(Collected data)
#####

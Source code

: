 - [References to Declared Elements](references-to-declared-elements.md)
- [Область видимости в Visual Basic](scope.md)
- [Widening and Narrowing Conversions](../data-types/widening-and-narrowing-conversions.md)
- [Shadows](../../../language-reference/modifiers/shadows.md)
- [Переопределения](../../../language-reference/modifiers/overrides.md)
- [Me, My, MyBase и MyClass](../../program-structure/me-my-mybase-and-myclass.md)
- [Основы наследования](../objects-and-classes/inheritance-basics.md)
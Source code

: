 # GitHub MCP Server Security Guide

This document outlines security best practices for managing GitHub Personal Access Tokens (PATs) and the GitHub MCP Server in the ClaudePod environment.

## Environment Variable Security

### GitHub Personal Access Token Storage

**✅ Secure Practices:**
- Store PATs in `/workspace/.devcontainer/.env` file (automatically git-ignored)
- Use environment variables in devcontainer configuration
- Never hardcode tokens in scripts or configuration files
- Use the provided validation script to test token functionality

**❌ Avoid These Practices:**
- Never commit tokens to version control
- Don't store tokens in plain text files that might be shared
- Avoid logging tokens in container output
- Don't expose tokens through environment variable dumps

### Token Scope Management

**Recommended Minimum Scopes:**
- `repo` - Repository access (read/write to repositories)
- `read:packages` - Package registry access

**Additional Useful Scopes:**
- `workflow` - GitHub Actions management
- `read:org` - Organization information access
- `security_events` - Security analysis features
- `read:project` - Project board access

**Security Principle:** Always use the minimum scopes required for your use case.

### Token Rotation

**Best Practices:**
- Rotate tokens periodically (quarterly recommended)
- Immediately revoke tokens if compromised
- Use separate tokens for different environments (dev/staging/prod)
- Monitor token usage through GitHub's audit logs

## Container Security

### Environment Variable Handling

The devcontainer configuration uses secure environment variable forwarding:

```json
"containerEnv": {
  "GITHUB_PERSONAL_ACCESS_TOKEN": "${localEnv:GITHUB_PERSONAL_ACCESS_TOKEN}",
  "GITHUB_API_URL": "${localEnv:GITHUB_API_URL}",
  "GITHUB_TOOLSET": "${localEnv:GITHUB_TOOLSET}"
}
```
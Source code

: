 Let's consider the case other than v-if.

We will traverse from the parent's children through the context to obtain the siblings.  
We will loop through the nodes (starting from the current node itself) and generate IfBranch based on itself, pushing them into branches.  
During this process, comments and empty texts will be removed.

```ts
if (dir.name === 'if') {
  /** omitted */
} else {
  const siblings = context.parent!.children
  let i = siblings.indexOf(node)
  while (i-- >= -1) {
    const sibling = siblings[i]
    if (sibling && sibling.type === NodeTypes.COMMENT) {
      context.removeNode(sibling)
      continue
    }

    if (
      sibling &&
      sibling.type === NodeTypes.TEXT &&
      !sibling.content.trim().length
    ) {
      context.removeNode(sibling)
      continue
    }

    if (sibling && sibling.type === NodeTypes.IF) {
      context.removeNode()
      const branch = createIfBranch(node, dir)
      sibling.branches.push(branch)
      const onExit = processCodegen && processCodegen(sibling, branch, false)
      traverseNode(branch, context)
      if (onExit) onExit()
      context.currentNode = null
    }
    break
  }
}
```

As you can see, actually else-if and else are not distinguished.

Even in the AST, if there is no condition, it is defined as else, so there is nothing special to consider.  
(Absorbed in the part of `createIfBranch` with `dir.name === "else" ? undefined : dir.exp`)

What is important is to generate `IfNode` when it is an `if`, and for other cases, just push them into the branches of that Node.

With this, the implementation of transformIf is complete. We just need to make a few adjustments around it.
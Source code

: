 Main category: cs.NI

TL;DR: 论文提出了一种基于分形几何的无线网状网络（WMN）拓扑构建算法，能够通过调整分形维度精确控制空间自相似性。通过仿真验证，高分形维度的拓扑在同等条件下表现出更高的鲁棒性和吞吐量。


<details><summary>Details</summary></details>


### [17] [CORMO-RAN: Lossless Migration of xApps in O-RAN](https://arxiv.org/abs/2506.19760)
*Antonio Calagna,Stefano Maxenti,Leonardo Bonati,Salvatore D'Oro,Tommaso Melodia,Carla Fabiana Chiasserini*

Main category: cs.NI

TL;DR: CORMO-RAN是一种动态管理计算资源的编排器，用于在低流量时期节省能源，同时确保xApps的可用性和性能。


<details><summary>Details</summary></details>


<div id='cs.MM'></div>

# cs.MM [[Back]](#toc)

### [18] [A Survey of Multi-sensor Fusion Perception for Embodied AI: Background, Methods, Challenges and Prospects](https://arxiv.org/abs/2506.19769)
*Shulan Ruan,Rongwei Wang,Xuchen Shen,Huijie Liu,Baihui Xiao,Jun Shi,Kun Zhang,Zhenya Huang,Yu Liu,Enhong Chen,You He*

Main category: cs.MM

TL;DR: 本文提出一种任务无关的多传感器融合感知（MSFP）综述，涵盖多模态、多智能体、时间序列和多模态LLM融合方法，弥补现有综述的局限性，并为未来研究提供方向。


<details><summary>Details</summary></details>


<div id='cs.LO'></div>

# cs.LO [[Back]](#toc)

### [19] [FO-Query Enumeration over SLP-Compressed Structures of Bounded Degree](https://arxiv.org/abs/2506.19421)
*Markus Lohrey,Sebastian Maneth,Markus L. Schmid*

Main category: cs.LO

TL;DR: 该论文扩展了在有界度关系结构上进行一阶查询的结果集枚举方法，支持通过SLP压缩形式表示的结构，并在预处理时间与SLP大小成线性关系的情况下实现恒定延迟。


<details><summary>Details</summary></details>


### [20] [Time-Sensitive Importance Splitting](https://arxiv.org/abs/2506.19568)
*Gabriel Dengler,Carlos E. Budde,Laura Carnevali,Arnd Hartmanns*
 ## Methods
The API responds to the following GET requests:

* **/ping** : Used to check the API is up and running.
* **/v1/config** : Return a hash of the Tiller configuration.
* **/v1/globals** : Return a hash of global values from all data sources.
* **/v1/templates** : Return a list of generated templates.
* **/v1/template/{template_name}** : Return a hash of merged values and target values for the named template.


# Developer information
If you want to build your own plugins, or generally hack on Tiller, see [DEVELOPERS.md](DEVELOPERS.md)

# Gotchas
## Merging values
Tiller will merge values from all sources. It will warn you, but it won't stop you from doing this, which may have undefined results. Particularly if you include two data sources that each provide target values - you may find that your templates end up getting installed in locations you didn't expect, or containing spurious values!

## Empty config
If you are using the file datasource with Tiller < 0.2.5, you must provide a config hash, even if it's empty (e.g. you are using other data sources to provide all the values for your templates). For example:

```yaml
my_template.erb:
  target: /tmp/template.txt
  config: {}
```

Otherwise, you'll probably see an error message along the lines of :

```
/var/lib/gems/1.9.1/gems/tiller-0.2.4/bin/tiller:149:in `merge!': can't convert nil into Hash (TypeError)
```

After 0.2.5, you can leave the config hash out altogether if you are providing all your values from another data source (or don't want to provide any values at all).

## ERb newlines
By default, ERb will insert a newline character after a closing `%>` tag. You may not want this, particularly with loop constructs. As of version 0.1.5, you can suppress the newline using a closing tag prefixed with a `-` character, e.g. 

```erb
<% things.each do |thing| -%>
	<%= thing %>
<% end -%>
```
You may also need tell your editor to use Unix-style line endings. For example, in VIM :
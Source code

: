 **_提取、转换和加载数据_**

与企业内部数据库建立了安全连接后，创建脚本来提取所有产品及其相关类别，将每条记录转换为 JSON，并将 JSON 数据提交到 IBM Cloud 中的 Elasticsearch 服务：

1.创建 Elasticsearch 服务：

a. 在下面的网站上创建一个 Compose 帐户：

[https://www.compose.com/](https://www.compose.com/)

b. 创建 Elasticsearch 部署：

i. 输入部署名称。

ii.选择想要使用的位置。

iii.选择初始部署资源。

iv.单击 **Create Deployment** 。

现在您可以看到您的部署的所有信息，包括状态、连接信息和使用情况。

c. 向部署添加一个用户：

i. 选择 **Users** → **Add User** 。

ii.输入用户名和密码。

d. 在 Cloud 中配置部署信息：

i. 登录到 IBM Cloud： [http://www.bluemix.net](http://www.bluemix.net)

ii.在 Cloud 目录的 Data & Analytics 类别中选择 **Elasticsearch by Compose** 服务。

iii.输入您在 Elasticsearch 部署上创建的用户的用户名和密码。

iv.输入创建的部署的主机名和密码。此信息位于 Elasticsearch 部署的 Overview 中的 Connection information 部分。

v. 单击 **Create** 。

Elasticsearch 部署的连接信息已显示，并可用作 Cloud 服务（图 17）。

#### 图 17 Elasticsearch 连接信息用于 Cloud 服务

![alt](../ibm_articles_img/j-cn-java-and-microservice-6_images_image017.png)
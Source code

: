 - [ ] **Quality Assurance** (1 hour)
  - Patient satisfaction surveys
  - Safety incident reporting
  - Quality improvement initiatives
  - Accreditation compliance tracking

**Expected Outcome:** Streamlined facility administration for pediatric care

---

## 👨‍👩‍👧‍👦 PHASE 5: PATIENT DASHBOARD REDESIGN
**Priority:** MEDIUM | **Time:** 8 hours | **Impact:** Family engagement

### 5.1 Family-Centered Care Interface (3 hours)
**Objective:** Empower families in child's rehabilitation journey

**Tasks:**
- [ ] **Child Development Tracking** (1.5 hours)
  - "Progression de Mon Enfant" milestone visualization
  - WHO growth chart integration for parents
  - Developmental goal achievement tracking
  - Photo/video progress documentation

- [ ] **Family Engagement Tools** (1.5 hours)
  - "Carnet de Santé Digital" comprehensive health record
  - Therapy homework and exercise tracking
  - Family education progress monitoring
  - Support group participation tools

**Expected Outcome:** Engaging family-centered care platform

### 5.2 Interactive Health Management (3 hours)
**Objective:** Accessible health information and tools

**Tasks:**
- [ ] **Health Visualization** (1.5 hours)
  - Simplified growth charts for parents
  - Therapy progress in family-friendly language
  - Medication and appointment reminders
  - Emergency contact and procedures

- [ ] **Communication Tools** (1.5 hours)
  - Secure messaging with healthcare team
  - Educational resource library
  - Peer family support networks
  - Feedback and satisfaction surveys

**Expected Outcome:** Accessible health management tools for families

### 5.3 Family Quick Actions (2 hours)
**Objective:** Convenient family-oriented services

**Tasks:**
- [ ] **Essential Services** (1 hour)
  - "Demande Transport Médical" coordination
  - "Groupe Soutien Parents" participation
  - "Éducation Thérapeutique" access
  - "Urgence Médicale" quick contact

#####

WHAT NEEDS TO BE DONE:
Copy out only the lines above from the one with "a. 在下面的网站上创建一个 Compose 帐户：" to the one with "- Patient satisfaction surveys", inclusive, exactly as they stand.

ANSWER TO THIS TASK:
a. 在下面的网站上创建一个 Compose 帐户：

[https://www.compose.com/](https://www.compose.com/)

b. 创建 Elasticsearch 部署：

i. 输入部署名称。

ii.选择想要使用的位置。

iii.选择初始部署资源。

iv.单击 **Create Deployment** 。

现在您可以看到您的部署的所有信息，包括状态、连接信息和使用情况。

c. 向部署添加一个用户：

i. 选择 **Users** → **Add User** 。

ii.输入用户名和密码。

d. 在 Cloud 中配置部署信息：

i. 登录到 IBM Cloud： [http://www.bluemix.net](http://www.bluemix.net)

ii.在 Cloud 目录的 Data & Analytics 类别中选择 **Elasticsearch by Compose** 服务。

iii.输入您在 Elasticsearch 部署上创建的用户的用户名和密码。

iv.输入创建的部署的主机名和密码。此信息位于 Elasticsearch 部署的 Overview 中的 Connection information 部分。

v. 单击 **Create** 。

Elasticsearch 部署的连接信息已显示，并可用作 Cloud 服务（图 17）。

#### 图 17 Elasticsearch 连接信息用于 Cloud 服务

![alt](../ibm_articles_img/j-cn-java-and-microservice-6_images_image017.png)
Source code

: - [ ] **Quality Assurance** (1 hour)
  - Patient satisfaction surveys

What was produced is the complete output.